Answer with one number only: the count of lines below that hold the word "been".

-- Records for this exercise follows --

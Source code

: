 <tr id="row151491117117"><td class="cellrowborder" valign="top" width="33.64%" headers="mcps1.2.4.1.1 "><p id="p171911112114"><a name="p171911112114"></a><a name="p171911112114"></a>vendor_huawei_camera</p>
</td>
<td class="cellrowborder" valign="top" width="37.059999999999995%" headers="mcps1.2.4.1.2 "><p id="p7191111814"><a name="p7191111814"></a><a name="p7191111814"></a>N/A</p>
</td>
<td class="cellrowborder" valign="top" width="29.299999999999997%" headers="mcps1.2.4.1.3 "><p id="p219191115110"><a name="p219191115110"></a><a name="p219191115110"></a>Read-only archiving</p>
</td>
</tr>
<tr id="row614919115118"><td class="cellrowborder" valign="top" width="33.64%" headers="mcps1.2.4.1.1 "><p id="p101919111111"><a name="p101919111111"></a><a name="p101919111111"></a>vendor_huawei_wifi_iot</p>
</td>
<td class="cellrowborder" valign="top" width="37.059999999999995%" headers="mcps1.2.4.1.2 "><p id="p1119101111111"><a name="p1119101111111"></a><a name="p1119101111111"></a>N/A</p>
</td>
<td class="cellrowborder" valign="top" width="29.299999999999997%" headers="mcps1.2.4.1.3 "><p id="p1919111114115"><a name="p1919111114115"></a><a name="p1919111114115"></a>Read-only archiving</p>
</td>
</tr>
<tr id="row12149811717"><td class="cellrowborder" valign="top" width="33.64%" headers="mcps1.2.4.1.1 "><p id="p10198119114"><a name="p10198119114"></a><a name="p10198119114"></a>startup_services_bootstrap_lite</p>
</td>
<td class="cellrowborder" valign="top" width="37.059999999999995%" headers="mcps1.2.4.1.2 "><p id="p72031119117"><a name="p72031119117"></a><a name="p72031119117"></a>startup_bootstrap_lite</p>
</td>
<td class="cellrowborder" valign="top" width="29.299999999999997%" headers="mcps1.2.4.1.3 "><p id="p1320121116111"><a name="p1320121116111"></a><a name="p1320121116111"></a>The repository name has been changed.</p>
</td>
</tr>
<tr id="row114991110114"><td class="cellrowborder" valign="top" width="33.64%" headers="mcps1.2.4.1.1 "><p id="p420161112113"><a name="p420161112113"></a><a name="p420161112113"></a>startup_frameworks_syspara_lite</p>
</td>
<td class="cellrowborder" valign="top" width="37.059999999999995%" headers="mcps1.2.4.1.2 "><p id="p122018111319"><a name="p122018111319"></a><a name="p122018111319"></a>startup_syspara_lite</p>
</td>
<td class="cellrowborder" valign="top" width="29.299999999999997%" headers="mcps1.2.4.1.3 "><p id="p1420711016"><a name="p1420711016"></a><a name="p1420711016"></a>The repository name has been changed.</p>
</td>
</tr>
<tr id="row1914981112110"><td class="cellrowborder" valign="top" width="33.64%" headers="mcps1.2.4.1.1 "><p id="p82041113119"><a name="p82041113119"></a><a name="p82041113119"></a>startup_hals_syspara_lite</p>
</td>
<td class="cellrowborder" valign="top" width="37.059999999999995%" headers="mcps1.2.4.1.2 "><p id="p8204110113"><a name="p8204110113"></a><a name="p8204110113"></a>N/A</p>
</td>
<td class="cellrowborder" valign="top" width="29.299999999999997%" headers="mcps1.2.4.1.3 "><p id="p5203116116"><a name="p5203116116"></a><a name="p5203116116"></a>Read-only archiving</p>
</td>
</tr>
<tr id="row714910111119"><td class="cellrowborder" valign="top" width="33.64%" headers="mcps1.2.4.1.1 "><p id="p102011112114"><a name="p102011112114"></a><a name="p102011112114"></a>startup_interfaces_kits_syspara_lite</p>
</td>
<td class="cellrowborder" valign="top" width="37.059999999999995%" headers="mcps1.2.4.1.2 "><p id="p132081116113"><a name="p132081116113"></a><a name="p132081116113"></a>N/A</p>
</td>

-- Records for this exercise concluded --

*Task response:*
2